The great majority of the headstones in Lower Village are made of slate, many obscured by over-growing lichen. Fewer are marble. Fewer still, granite. Familiar names include Brooks, Brown, Conant, Gates, Goodnow, Hale, Randall, Taylor and Whitney. Among the Whitneys, one stone is for Richard Whitney (1692-1775), next to it Hannah, his wife, and next to her Hannah, his wife. Richard and Hannah-1 had eight children before she died at the age of 50. Two years later he married Hannah-2, a widow who had five children from her first marriage. Richard and Hannah-2 had no additional children. They both passed away in 1775, after 30 years together.

Eastern Massachusetts headstone art changed through the centuries, the changes usually beginning in Boston and the neighboring cities, then radiating outward. The 1600s were characterized by a death's head - a toothy stylized skull flanked by wings. By the 1700s another iconographic motif took over. Called a winged cherub or a soul effigy, this motif was characterized by a fleshy face and life-like eyes, again flanked by wings. Many of the headstones in the Lower Village Cemetery display this image. By the late 1700s and early 1800s headstones featured a willow tree, an urn, or often the combination of the two. The willow was an ancient symbol of mourning. Urns were symbols of Roman-era items used to contain the deceased's ashes.

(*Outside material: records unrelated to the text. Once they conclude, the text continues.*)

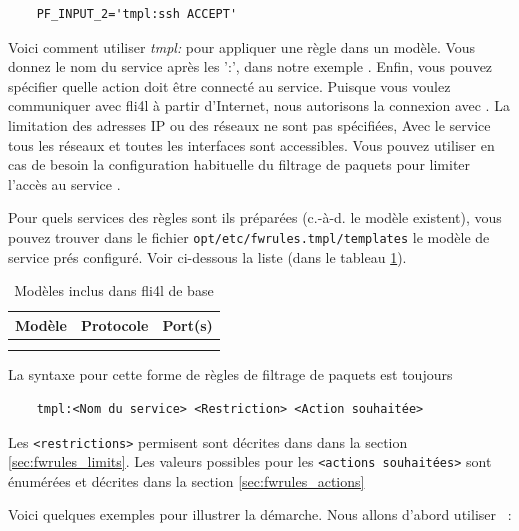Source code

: \begin{example}
\begin{verbatim}
    PF_INPUT_2='tmpl:ssh ACCEPT'
\end{verbatim}
\end{example}

Voici comment utiliser \emph{tmpl:} pour appliquer une règle dans un modèle.
Vous donnez le nom du service après les ':', dans notre exemple .
Enfin, vous pouvez spécifier quelle action doit être connecté au service.
Puisque vous voulez communiquer avec fli4l à partir d'Internet, nous autorisons
la connexion avec . La limitation des adresses IP ou des réseaux
ne sont pas spécifiées, Avec le service  tous les réseaux et toutes
les interfaces sont accessibles. Vous pouvez utiliser en cas de besoin la
configuration habituelle du filtrage de paquets pour limiter l'accès au service
.

Pour quels services des règles sont ils préparées (c.-à-d. le modèle existent),
vous pouvez trouver dans le fichier \verb+opt/etc/fwrules.tmpl/templates+ le
modèle de service prés configuré. Voir ci-dessous la liste (dans le tableau
\ref{tab:fwrules_tmpl}).

\begin{center}
  {\footnotesize
  \begin{longtable}{|lll|}
     \hline
     {\textbf{Modèle}} & {\textbf{Protocole}} & {\textbf{Port(s)}} \\
     \hline\hline
     \endhead
      \\
     \caption{Modèles inclus dans fli4l de base}
     \label{tab:fwrules_tmpl}
  \end{longtable}}
\end{center}

La syntaxe pour cette forme de règles de filtrage de paquets est toujours

\begin{example}
\begin{verbatim}
    tmpl:<Nom du service> <Restriction> <Action souhaitée>
\end{verbatim}
\end{example}

Les \verb+<restrictions>+ permisent sont décrites dans dans la section
\ref{sec:fwrules_limits}. Les valeurs possibles pour les \verb+<actions souhaitées>+
sont énumérées et décrites dans la section \ref{sec:fwrules_actions}

Voici quelques exemples pour illustrer la démarche. Nous allons d'abord
utiliser ~:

Headstone art in the Hartshorn/Mullicken style
A small subset of stones in Stow present an entirely different direction - a simplified, mask-like face, no wings, with much of the rest of the stone showing circles filled with spirals or stylized flower outlines. These look very modern, but date to 1700-1760. Massachusetts stone carvers associated with this style were John Hartshorn, Robert Mullicken and Mullicken's three sons.

To visit this cemetery, park at Shaw's Plaza and walk over. Its layout predates the Rural Cemetery Movement, which made its first appearance in the United States with Mount Auburn Cemetery, in Cambridge (1831). That innovation called for a site distant from the immediate neighborhood of meeting houses or churches, either town owned or privately owned, often on a hillside near the outer edges of town, with winding paths and extensive landscaping. Cemeteries became not what you passed on your way to Sunday service, but rather a place you might visit to honor the departed, take a meditative walk, or even have a picnic. Stow's newest cemetery - Brookside (1864) - is more aligned with the latter concept while Hillside (1849) - Stow's second cemetery - is more of the old style.

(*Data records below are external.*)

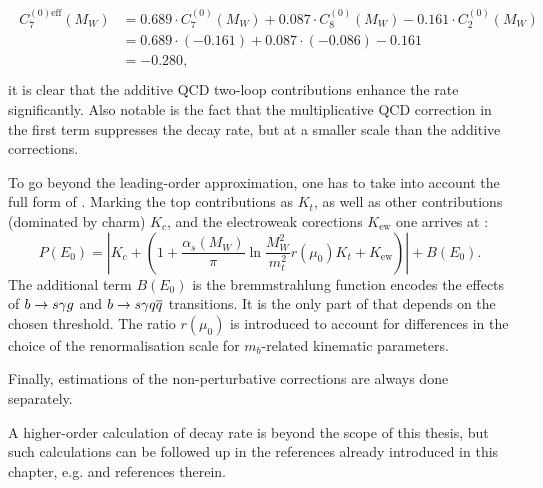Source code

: \begin{align}
    \begin{split}
        C_7^{(0)\mathrm{eff}}(M_W) &= 0.689 \cdot C_7^{(0)}(M_W) + 0.087 \cdot C_8^{(0)}(M_W) - 0.161 \cdot C_2^{(0)}(M_W)  \\ 
                          &= 0.689 \cdot (-0.161) + 0.087 \cdot (-0.086) - 0.161\\
                          &= -0.280, \\
    \end{split}
\end{align}
it is clear that the additive QCD two-loop contributions enhance the rate significantly.
Also notable is the fact that the multiplicative QCD correction in the first term suppresses the decay rate, but at a smaller scale than the additive corrections.



To go beyond the leading-order approximation, one has to take into account the full form of .
Marking the top contributions as $K_t$, as well as other contributions (dominated by charm) $K_c$, and the electroweak corections $K_{\mathrm{ew}}$ one arrives at \cite{Gambino:2001ew}:
\begin{equation}\label{eq:perturbative_entry}
    P(E_0) = \left| K_c + \left(1+\frac{\alpha_s(M_W)}{\pi} \ln\frac{M_W^2}{m_t^2}r(\mu_0)K_t+K_{\mathrm{ew}}\right)\right| +B(E_0).
\end{equation}
The additional term $B(E_0)$ is the bremmstrahlung function encodes the effects of $b\rightarrow s\gamma g$ and $b\rightarrow s\gamma q\overline q$ transitions.
It is the only part of  that depends on the chosen \Egamma threshold.
The ratio $r(\mu_0)$ is introduced to account for differences in the choice of the renormalisation scale for $m_b$-related kinematic parameters.

Finally, estimations of the non-perturbative corrections are always done separately.

A higher-order calculation of \BtoXsgamma decay rate is beyond the scope of this thesis, but such calculations can be followed up in the references already introduced in this chapter, e.g. \cite{Misiak:2020vlo} and references therein.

Cupid design for headstone; popular in the 1700s
Tombstone art has become common again. Headstones now tend to be long-lasting granite. Rather than being hand-carved, these very hard stones are etched with a computer-guided laser. Images can range from simple information to portraits of the departed, or perhaps something important from their life. In Matinicus Cemetery, Matinicus Island, Maine, some of the stones include an image of the lobster boat that belonged to the deceased.  

Maynard's Glenwood Cemetery was dedicated in 1871, so it contains none of these old-style slate stones or headstone art. There are 20-30 stones dated earlier than 1871; either these were buried in anticipation that the town would purchase the land for a town cemetery or else they were relocated from family plots on family land after the cemetery was open for business.